> _Work to be completed_
Using the data below, return word for word every line from the one holding "Of course, as" down to the one holding "u nadi da pronađemo". Leave pictures out.

........

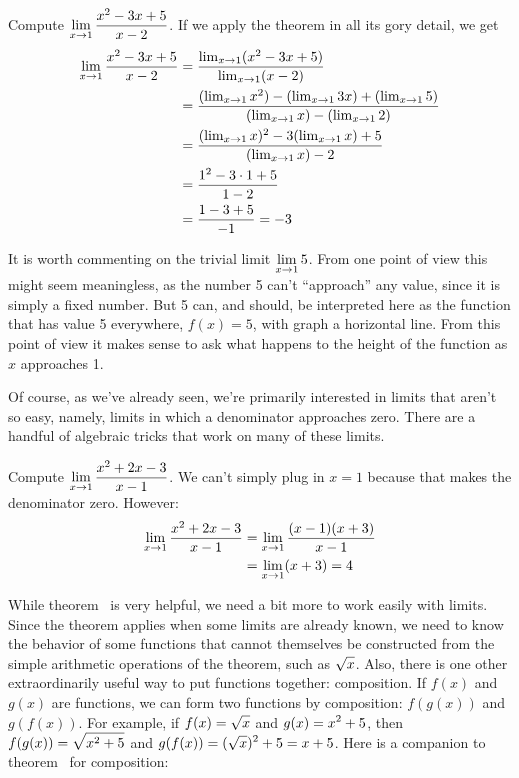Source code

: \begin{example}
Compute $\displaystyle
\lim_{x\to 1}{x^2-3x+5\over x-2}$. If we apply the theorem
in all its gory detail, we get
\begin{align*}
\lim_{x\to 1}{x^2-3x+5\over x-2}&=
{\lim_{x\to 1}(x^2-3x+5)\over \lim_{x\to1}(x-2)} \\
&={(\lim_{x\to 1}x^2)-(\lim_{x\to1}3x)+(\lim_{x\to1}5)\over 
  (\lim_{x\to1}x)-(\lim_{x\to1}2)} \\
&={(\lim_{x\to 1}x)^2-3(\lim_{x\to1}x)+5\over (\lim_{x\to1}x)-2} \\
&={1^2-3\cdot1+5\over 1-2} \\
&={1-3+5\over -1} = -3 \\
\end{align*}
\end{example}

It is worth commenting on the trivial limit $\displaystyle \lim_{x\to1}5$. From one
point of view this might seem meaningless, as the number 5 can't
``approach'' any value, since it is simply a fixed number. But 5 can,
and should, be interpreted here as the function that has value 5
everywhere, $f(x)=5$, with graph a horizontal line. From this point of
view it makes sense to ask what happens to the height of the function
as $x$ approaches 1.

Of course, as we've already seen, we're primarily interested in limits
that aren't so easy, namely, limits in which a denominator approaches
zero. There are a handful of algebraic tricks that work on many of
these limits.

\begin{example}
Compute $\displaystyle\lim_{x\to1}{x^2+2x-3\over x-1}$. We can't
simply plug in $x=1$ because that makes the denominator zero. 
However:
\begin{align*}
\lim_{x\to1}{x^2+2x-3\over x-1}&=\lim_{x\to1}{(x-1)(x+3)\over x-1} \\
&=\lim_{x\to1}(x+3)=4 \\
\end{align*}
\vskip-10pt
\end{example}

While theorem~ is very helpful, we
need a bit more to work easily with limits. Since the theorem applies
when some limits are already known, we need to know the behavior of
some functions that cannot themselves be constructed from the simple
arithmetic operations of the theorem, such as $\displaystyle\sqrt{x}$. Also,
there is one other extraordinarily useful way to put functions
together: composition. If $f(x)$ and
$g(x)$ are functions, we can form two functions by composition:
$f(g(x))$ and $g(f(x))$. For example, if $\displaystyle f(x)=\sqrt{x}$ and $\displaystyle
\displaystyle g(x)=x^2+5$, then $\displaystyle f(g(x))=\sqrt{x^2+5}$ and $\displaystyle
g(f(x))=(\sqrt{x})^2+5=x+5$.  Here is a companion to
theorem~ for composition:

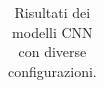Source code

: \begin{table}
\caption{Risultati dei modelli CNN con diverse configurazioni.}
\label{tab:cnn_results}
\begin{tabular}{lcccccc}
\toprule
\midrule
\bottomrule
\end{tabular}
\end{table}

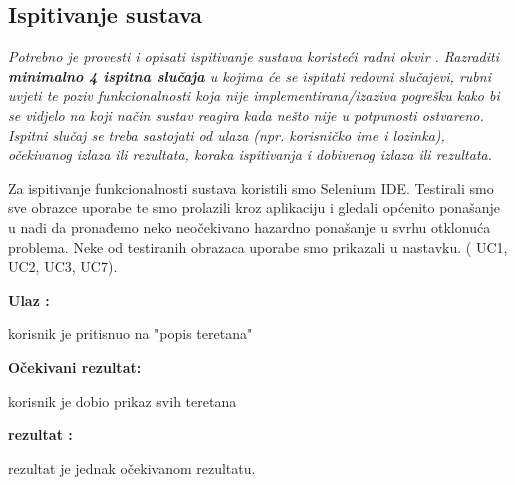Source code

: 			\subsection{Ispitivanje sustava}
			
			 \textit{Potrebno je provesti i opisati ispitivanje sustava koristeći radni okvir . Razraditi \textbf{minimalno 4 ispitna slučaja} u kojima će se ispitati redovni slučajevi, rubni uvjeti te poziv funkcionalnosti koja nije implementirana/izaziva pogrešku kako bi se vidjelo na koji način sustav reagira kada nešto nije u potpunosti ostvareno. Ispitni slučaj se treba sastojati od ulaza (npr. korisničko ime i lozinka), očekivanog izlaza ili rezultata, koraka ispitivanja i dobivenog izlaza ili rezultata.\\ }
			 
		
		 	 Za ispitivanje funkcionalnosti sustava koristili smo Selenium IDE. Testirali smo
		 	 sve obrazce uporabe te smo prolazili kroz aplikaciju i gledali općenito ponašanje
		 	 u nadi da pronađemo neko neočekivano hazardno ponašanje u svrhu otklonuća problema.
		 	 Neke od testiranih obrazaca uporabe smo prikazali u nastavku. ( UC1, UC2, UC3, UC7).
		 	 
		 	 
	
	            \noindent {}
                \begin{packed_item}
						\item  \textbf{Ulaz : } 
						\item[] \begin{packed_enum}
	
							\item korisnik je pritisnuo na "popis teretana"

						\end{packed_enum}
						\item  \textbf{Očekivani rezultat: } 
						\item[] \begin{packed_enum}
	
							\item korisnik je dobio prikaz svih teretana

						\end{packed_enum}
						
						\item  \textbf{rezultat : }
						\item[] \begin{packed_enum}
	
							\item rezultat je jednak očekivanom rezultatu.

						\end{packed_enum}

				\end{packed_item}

........

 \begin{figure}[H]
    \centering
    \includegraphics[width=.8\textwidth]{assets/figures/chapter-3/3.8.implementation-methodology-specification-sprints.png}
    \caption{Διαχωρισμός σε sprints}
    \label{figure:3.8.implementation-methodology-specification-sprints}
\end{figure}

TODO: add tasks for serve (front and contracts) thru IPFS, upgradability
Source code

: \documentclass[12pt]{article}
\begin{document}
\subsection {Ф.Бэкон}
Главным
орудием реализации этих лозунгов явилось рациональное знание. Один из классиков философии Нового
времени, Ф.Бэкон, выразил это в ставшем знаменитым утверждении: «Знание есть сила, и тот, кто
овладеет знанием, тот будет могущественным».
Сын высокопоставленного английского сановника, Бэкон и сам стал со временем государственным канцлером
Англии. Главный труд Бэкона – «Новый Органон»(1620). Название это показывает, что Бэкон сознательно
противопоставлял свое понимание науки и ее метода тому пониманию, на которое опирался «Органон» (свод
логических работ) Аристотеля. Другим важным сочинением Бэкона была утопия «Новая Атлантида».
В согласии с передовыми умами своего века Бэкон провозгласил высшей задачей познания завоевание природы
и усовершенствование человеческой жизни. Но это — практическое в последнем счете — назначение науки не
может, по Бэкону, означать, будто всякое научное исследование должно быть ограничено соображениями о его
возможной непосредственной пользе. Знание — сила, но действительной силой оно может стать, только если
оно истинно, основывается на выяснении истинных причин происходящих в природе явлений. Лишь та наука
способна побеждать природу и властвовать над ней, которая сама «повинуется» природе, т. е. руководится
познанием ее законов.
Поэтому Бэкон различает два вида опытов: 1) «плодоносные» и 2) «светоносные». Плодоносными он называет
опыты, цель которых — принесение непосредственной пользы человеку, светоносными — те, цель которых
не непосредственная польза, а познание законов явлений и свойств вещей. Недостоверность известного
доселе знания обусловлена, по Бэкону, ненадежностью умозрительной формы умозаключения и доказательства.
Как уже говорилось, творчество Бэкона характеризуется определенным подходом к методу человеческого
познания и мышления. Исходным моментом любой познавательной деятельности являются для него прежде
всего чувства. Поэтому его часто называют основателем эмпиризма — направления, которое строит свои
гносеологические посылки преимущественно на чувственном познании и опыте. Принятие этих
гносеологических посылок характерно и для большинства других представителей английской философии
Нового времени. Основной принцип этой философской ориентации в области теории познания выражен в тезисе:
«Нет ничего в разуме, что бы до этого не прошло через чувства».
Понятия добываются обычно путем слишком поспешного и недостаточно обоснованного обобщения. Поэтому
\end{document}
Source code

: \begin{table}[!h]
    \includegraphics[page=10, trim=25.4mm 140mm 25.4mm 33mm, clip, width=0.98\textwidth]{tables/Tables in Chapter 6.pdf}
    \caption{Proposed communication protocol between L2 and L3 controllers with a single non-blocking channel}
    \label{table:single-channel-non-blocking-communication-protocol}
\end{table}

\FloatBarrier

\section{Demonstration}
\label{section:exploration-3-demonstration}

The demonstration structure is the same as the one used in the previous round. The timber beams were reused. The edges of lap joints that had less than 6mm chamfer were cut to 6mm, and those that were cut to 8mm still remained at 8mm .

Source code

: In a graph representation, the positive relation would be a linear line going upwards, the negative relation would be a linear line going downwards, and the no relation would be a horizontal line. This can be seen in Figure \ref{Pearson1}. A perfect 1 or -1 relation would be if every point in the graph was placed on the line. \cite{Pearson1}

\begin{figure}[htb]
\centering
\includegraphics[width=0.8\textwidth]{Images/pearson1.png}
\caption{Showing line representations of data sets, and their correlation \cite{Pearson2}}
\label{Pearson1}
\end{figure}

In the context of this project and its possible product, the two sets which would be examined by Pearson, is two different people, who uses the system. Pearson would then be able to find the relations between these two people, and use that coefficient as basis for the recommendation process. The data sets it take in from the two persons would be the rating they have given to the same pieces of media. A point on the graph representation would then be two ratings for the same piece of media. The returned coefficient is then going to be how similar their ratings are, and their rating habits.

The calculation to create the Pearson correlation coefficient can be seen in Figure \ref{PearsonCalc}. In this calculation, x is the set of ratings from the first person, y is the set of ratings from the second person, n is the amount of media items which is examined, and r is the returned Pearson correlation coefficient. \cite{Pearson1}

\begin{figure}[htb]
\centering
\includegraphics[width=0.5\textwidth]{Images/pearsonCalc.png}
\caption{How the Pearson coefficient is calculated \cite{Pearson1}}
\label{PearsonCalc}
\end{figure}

........

> _Response_
Of course, as we've already seen, we're primarily interested in limits
that aren't so easy, namely, limits in which a denominator approaches
zero. There are a handful of algebraic tricks that work on many of
these limits.

\begin{example}
Compute $\displaystyle\lim_{x\to1}{x^2+2x-3\over x-1}$. We can't
simply plug in $x=1$ because that makes the denominator zero. 
However:
\begin{align*}
\lim_{x\to1}{x^2+2x-3\over x-1}&=\lim_{x\to1}{(x-1)(x+3)\over x-1} \\
&=\lim_{x\to1}(x+3)=4 \\
\end{align*}
\vskip-10pt
\end{example}

While theorem~ is very helpful, we
need a bit more to work easily with limits. Since the theorem applies
when some limits are already known, we need to know the behavior of
some functions that cannot themselves be constructed from the simple
arithmetic operations of the theorem, such as $\displaystyle\sqrt{x}$. Also,
there is one other extraordinarily useful way to put functions
together: composition. If $f(x)$ and
$g(x)$ are functions, we can form two functions by composition:
$f(g(x))$ and $g(f(x))$. For example, if $\displaystyle f(x)=\sqrt{x}$ and $\displaystyle
\displaystyle g(x)=x^2+5$, then $\displaystyle f(g(x))=\sqrt{x^2+5}$ and $\displaystyle
g(f(x))=(\sqrt{x})^2+5=x+5$.  Here is a companion to
theorem~ for composition:

Source code

: \begin{table}
\caption{Risultati dei modelli CNN con diverse configurazioni.}
\label{tab:cnn_results}
\begin{tabular}{lcccccc}
\toprule
\midrule
\bottomrule
\end{tabular}
\end{table}

Source code

: 			\subsection{Ispitivanje sustava}
			
			 \textit{Potrebno je provesti i opisati ispitivanje sustava koristeći radni okvir . Razraditi \textbf{minimalno 4 ispitna slučaja} u kojima će se ispitati redovni slučajevi, rubni uvjeti te poziv funkcionalnosti koja nije implementirana/izaziva pogrešku kako bi se vidjelo na koji način sustav reagira kada nešto nije u potpunosti ostvareno. Ispitni slučaj se treba sastojati od ulaza (npr. korisničko ime i lozinka), očekivanog izlaza ili rezultata, koraka ispitivanja i dobivenog izlaza ili rezultata.\\ }
			 
		
		 	 Za ispitivanje funkcionalnosti sustava koristili smo Selenium IDE. Testirali smo
		 	 sve obrazce uporabe te smo prolazili kroz aplikaciju i gledali općenito ponašanje
		 	 u nadi da pronađemo neko neočekivano hazardno ponašanje u svrhu otklonuća problema.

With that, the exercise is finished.